この戦争の最低目標は東安の後詰め決戦勝利。 最高目標は「南湿地」の滅亡。 まずは本隊と包囲隊を切り離すところからせねば。 本隊は東安の東にある岩山に。 包囲隊は東安を包む形で、海側にもいる。 これまでの包囲よりも厳しい包囲だ。 幸いにして海底回廊は無事だが、海側はかなり攻撃を受けたらしい。 敵本隊を引き離すには、やはりこちらの本隊しかないだろう。 とはいっても兵は少数。これではまだ「完全兵装」を失うリスクが高い。 ならばバビロン州に未だにいる化け物(モンスター)どもを使えば。 奴等は数を追いかける傾向がある。つまり両方同じだ。 大勢が動けば、もう1つの大勢も動く。 敵本隊を少しでも岩山から下ろせれば、 あとはモンスターどもにお任せだ。 両方が消耗戦を展開して、どちらかが全滅するだろう。 奴等は撤退を知らない。いつまでも戦い続けるから。 手初めにモンスターどもを誘き出し、 自らは川に潜って逃れつつ岩山に近付ける。 現実世界では泳げなかったが。そこは良いとして、 「モンスターどもの急襲」を見た敵軍はそれを討伐せんと兵を差し向ける。 これを見たモンスターどもは更に数が増え…という算段だ。 敵本隊は崖にてモンスターと一戦交え、薄勝を掴んだ。 しかし総数は激減し、その分はやはり包囲軍から充当された。 本陣を奇襲から守るためとはいえ、兵数の激減した東側では 東安軍が敵の殲滅を目指して矢の雨を降らせ、敵を全滅させた。 結果、完全兵装隊の軍事介入をチラつかせると、 敵軍は撤退し、全植民地を返還する代わりに不可侵条約を締結。 かなりの譲歩を引き出した。

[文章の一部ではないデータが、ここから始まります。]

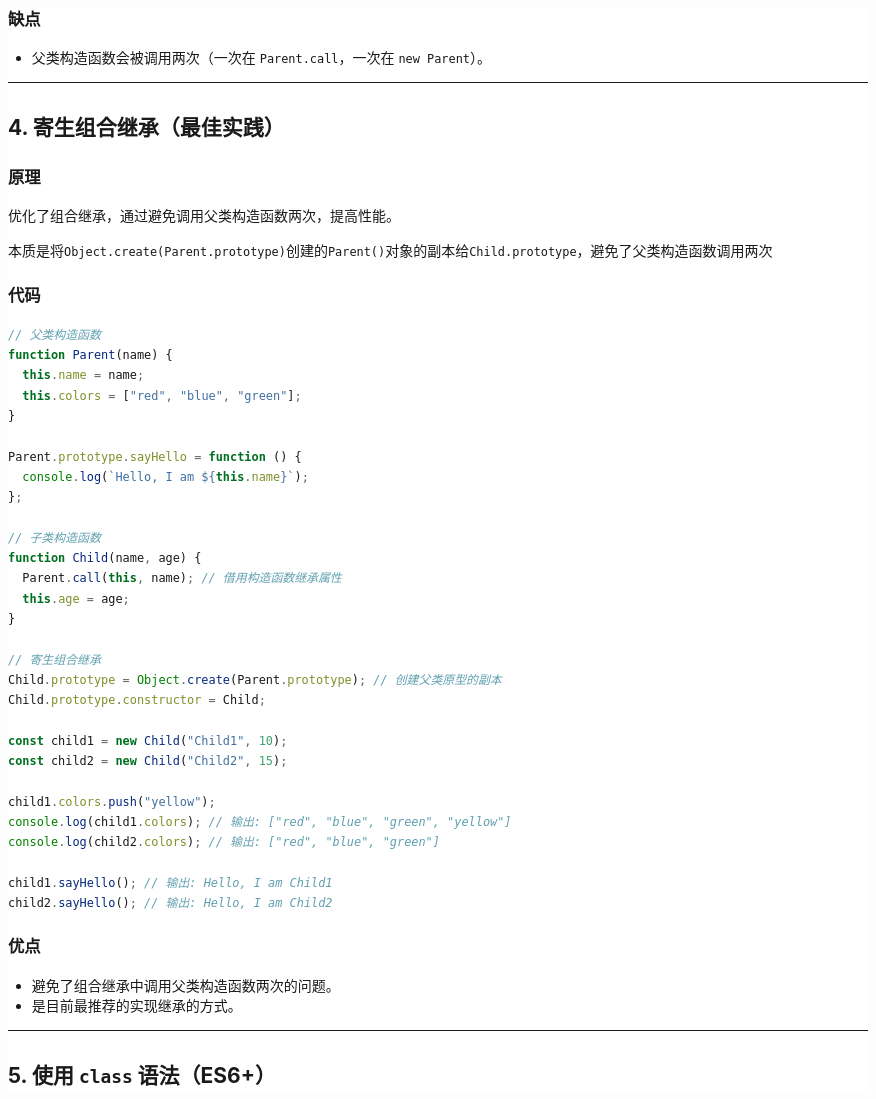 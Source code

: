 ### **缺点**
- 父类构造函数会被调用两次（一次在 `Parent.call`，一次在 `new Parent`）。
---

## 4. 寄生组合继承（最佳实践）

### **原理**
优化了组合继承，通过避免调用父类构造函数两次，提高性能。

本质是将`Object.create(Parent.prototype)`创建的`Parent()`对象的副本给`Child.prototype`，避免了父类构造函数调用两次
### **代码**
```javascript
// 父类构造函数
function Parent(name) {
  this.name = name;
  this.colors = ["red", "blue", "green"];
}

Parent.prototype.sayHello = function () {
  console.log(`Hello, I am ${this.name}`);
};

// 子类构造函数
function Child(name, age) {
  Parent.call(this, name); // 借用构造函数继承属性
  this.age = age;
}

// 寄生组合继承
Child.prototype = Object.create(Parent.prototype); // 创建父类原型的副本
Child.prototype.constructor = Child;

const child1 = new Child("Child1", 10);
const child2 = new Child("Child2", 15);

child1.colors.push("yellow");
console.log(child1.colors); // 输出: ["red", "blue", "green", "yellow"]
console.log(child2.colors); // 输出: ["red", "blue", "green"]

child1.sayHello(); // 输出: Hello, I am Child1
child2.sayHello(); // 输出: Hello, I am Child2
```

### **优点**
- 避免了组合继承中调用父类构造函数两次的问题。
- 是目前最推荐的实现继承的方式。

---

## 5. 使用 `class` 语法（ES6+）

こうして最終戦争はほぼ勝利に終わったが、 東安は小麦道の衰退に伴い産業構造の転換を求められ、 陸路の交易路拡大に勤しんだらしい。 バビロンに残されたモンスターらはこの際討伐され、 東安はその戦利品などを販売した。 帝政西森は更に西進し、南西森県と西域県を設置。 これにより月都系3国の合計領域は旧三壁を上回る。 拿捕した首領から、「雪原の民」よりも更に遠くに異民族が複数居る事を確認。 この異民族との共存共栄を図るため、辺境県に交易路整備を命じる。 東安帝国が大探検を実施、東方1000ブロック先まで探索し、 発見した異民族に移住を提案し成功。 月都・西森がそれぞれ大探検を実施、月都は南洋3000ブロックを探検し、 南に大陸が広がっている可能性を発見。西森は西方2000ブロックと北方1000ブロックを探検し、 更に北方探検隊は北端で東に折り返して更に南下し、東安までの帰還を実現した。 こうして旧世界は、外側に広がる新世界との共存共栄を図りつつ、 経済活動を行うのであった。

私が月都帝国の外交を行う一方で、 美子は他の部面を担ってくれていた。 いや、押し付けていたといった方が正しいか。 月都帝国は数度の戦争で何度か崩壊しかけている。 これを取りまとめてくれていたのが美子だった。 月都の最初の対外戦争である三壁戦争では、 北征軍に取り残された千余人が高山に居た。 戦線の拡大につれて銃後の負担は増していき、 兵站線に立つ補給物資輸送員の総数は数百を下らなかった。 これで税金でも課していれば間違いなく崩壊していたという状況。 しかし美子の提案による征服地での農地開拓が、 我が国の「収奪なき戦線拡大」を可能にした。 高山から運んでいれば輸送負担が凄まじいものだが、 戦地の背後で農地を開拓してしまえば、輸送は皆無に等しい。 この政策は月都軍の不敗の完全兵装によって可能となったとはいえ、 戦後にも好影響を残したのだ。 南三壁独立時の食糧自給率上昇に作用し、 月都が南側から支持される主要な要因となったのだ。 「湿地」との戦争では、占領された地へ密使を派遣し、 各地でパルチザンを結成させ撹乱する事で 海底の盟まで北部戦線を維持し、 護国戦争では高山市長官も西方総司令と兼任して混乱を抑え、 戦後まもない「雪原の民」の来襲時も籠城戦で耐え抜いて 高山と高山にある全ての人民と財産を守った。 いつしか美子は月都の副帝や守護神とまで言われるようになった。